🤖 AI Summary
This study addresses the challenge of identifying excessive reliance on conversational large language models (LLMs) in human-AI interaction—a subtle issue often undetectable post-hoc—by proposing a real-time assessment method based on behavioral logs. The authors deployed LLMs injected with controlled hallucinations to 77 participants across three realistic tasks, quantifying reliance through users’ ability to detect and correct errors. Combining semantic encoding with clustering analysis of interaction logs, they systematically identified five distinct behavioral patterns significantly associated with overreliance, including frequent copy-pasting, skipping initial comprehension, and repetitive LLM referencing. These patterns reveal fundamental differences between high- and low-reliance users in task understanding, navigation strategies, and information processing, offering empirical foundations for designing effective intervention mechanisms.
📝 Abstract
LLMs are now embedded in a wide range of everyday scenarios.
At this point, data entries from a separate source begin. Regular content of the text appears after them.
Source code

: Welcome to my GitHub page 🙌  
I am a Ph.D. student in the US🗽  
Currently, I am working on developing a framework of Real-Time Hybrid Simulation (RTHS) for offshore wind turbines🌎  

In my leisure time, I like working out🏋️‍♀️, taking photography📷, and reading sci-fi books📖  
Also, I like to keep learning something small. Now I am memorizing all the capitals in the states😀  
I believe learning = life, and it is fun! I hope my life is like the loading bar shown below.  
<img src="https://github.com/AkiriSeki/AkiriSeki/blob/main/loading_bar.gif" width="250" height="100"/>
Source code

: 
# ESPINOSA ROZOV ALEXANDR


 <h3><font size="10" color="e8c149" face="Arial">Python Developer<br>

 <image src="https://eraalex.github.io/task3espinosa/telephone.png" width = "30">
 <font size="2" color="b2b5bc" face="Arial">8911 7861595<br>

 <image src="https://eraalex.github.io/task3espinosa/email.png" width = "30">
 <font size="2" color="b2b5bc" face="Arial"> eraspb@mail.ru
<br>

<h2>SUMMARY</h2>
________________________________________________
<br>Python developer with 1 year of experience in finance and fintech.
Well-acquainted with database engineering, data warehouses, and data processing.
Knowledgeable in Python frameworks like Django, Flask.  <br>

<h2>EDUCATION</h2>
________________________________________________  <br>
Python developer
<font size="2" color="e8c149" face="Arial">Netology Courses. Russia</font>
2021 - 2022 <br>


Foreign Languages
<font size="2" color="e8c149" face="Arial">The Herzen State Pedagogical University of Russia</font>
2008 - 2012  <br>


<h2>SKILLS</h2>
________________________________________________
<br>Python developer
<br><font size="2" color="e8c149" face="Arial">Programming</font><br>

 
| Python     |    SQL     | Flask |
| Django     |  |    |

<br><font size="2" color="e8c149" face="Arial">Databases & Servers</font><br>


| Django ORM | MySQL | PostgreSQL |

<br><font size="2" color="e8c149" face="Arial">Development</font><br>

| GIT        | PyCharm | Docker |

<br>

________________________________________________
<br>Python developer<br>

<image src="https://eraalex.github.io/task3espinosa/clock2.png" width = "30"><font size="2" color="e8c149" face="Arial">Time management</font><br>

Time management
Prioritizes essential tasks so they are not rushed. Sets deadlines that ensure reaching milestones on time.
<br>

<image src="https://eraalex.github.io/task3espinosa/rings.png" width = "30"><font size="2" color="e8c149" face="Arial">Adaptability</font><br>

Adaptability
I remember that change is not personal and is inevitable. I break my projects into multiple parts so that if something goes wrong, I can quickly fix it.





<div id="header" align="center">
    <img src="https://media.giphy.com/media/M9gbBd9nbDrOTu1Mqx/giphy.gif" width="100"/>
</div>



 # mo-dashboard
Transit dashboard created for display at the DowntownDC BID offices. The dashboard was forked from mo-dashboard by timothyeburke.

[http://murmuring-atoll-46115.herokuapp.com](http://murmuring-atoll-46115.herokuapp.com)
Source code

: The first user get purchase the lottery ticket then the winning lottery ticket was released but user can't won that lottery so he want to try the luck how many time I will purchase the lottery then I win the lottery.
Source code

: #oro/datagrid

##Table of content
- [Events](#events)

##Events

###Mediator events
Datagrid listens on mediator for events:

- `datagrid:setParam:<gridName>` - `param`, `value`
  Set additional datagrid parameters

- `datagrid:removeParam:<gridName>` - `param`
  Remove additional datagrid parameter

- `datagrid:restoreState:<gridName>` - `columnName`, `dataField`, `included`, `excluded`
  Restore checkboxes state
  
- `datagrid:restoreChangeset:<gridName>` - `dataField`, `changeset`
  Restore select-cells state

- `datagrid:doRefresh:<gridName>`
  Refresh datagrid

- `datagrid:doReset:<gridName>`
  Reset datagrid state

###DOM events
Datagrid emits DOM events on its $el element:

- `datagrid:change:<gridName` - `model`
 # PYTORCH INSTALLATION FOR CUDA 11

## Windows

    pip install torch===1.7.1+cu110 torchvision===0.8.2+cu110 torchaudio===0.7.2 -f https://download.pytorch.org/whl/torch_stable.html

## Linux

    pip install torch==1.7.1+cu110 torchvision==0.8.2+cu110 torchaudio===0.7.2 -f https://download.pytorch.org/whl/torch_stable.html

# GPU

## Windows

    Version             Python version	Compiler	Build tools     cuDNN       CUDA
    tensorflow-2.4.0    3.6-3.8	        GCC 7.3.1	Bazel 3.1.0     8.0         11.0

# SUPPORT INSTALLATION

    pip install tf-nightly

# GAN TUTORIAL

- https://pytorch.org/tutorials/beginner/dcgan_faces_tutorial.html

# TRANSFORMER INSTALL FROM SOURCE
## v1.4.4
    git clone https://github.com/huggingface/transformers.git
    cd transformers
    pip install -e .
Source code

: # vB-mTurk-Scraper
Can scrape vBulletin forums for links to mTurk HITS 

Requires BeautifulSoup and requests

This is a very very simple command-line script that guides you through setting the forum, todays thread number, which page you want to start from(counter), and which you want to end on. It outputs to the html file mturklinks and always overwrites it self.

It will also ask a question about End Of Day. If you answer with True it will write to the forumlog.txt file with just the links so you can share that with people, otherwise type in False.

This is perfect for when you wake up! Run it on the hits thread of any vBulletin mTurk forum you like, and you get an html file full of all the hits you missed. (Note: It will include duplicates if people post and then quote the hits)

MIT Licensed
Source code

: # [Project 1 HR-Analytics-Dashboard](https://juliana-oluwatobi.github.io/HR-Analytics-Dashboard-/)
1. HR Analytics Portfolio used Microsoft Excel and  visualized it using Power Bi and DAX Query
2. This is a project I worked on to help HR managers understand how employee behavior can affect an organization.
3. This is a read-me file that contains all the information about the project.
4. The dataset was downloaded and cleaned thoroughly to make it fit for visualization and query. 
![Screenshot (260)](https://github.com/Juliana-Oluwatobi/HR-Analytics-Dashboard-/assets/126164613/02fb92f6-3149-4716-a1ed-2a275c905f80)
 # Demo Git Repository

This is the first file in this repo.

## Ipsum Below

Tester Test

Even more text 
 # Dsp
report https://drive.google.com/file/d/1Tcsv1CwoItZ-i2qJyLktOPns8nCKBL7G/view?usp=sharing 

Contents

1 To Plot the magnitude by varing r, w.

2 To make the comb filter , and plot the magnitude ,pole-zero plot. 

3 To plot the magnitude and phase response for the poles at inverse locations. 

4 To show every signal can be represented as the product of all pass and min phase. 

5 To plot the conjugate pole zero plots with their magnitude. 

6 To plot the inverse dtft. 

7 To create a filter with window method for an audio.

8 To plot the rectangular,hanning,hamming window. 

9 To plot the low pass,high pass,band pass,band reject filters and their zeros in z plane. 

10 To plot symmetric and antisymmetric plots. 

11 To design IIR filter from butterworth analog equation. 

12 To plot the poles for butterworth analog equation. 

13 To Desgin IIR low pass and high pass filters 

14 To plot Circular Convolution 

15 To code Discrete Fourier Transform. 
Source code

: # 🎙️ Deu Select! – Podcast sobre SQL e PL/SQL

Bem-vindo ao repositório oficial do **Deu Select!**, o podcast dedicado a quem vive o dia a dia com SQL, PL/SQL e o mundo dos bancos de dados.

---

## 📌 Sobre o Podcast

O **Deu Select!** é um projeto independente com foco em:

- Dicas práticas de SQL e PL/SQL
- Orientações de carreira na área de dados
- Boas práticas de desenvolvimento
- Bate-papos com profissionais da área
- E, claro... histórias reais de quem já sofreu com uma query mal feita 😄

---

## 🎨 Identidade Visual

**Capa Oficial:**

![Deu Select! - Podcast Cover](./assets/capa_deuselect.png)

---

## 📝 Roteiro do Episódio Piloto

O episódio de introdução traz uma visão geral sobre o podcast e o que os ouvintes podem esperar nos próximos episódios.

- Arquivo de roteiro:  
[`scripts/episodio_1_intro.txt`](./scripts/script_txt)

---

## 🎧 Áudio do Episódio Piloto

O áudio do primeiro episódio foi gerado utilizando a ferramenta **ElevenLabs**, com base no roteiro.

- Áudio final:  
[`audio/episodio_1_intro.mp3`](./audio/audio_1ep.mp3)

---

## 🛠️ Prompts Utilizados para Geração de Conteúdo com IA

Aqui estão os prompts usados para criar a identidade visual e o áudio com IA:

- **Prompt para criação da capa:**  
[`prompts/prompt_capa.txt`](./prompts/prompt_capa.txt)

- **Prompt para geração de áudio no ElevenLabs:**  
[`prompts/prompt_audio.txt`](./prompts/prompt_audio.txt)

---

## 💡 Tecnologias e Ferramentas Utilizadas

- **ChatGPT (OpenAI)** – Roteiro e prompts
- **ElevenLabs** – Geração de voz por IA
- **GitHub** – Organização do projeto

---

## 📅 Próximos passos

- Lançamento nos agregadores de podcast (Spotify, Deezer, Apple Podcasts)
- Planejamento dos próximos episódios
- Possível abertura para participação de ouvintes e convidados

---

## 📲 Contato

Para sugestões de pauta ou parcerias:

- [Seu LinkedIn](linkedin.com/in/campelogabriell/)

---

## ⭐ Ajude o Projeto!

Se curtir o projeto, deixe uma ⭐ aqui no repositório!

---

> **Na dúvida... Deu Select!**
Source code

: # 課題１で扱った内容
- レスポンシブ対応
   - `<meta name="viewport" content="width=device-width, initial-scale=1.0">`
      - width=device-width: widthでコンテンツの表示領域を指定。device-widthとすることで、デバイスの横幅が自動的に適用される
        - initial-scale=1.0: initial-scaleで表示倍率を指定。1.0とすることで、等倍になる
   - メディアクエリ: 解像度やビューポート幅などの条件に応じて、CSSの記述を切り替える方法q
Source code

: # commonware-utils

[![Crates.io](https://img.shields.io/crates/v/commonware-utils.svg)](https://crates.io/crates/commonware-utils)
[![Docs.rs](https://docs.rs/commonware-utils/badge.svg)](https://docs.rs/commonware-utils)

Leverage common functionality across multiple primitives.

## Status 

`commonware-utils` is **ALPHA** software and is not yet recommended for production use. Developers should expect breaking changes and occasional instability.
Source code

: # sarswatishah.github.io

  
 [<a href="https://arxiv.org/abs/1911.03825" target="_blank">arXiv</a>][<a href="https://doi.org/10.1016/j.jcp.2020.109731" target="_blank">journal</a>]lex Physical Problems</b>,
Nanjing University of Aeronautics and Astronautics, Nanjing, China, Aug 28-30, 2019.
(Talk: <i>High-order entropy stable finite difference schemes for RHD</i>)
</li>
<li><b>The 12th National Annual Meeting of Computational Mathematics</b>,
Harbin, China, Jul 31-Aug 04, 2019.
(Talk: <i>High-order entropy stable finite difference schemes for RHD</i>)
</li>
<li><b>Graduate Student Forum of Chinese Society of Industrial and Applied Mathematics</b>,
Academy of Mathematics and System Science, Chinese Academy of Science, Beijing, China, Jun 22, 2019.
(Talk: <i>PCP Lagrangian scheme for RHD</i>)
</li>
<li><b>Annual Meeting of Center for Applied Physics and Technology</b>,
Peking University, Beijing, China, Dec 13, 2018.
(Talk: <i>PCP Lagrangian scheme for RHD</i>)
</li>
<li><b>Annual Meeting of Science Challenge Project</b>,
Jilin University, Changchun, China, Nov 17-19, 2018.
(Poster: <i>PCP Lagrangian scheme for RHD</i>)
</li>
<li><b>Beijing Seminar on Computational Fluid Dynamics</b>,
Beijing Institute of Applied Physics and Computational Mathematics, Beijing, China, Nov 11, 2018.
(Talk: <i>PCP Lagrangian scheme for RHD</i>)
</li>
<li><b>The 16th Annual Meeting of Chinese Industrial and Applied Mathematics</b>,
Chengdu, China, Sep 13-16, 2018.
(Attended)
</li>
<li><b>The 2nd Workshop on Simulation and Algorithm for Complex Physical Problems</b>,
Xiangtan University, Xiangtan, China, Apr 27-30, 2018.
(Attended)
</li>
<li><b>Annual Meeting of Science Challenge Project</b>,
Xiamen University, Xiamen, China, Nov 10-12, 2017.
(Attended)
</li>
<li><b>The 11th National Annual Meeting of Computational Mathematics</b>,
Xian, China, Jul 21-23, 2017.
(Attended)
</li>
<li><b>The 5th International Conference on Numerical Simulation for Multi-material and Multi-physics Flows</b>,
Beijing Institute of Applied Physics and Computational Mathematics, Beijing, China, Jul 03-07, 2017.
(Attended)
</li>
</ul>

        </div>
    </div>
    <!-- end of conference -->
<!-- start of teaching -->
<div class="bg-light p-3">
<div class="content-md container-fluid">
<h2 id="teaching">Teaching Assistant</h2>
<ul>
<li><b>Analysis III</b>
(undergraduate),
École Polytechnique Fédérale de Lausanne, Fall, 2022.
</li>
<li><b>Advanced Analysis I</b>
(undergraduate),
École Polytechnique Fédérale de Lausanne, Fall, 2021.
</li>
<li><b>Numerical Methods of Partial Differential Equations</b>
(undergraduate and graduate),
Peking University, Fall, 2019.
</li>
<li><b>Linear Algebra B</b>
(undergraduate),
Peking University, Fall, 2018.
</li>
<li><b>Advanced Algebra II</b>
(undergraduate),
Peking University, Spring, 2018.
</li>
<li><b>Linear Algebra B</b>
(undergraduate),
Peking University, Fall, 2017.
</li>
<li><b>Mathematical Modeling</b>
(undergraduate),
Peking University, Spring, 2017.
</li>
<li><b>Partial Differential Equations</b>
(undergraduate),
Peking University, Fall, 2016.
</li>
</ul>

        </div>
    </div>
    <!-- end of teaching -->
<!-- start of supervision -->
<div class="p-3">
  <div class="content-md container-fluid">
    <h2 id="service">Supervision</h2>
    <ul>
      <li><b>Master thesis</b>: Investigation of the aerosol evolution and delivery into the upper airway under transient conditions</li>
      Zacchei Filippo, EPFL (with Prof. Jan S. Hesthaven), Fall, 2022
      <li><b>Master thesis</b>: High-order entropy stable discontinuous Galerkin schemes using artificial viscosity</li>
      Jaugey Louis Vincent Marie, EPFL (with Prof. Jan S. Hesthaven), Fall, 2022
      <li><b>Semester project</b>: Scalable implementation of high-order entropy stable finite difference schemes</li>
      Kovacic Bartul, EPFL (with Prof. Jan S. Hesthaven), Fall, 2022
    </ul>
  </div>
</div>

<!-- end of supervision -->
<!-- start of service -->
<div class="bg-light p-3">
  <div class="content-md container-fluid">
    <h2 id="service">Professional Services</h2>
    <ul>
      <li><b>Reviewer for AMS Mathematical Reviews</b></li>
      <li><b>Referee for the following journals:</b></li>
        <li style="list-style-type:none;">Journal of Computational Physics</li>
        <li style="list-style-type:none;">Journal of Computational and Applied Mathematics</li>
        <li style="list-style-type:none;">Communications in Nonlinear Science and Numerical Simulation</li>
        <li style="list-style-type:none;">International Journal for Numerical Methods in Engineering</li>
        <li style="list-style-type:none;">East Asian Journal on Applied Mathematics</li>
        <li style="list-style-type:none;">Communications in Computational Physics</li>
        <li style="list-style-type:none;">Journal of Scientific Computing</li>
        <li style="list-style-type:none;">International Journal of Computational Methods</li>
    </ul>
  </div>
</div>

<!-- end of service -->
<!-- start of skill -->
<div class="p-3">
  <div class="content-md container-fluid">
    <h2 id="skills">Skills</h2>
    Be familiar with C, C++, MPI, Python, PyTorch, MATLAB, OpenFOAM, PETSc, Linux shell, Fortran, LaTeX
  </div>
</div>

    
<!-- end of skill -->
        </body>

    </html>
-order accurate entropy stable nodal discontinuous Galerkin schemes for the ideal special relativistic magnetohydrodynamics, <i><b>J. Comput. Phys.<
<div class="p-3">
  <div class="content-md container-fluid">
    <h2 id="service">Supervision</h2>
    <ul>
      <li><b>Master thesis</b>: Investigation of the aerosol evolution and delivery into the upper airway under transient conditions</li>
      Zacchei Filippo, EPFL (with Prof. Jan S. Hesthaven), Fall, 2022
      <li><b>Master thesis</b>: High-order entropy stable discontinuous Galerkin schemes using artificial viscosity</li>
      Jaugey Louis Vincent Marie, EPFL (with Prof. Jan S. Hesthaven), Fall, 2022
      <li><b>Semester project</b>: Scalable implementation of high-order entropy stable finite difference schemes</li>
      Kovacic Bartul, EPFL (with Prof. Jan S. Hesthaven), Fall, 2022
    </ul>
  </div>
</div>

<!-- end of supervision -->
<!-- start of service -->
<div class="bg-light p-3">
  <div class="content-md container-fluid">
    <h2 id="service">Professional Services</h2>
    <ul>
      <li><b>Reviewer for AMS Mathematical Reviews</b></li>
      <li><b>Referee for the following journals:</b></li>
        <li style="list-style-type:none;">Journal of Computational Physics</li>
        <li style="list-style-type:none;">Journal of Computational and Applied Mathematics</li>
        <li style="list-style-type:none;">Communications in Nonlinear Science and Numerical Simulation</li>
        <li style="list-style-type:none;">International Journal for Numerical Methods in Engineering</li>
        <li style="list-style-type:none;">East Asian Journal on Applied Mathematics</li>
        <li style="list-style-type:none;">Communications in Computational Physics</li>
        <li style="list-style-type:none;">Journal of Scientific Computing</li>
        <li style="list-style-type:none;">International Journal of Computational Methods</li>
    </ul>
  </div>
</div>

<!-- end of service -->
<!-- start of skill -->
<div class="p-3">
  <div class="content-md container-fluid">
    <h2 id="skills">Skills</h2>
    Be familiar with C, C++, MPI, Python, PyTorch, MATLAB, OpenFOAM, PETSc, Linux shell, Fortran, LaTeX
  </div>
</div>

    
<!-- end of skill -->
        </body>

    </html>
However, their inherent hallucinations risk hiding misinformation in fluent responses, raising concerns about overreliance on AI. Detecting overreliance is challenging, as it often arises in complex, dynamic contexts and cannot be easily captured by post-hoc task outcomes. In this work, we aim to investigate how users'behavioral patterns correlate with overreliance. We collected interaction logs from 77 participants working with an LLM injected plausible misinformation across three real-world tasks and we assessed overreliance by whether participants detected and corrected these errors. By semantically encoding and clustering segments of user interactions, we identified five behavioral patterns linked to overreliance: users with low overreliance show careful task comprehension and fine-grained navigation; users with high overreliance show frequent copy-paste, skipping initial comprehension, repeated LLM references, coarse locating, and accepting misinformation despite hesitation. We discuss design implications for mitigation.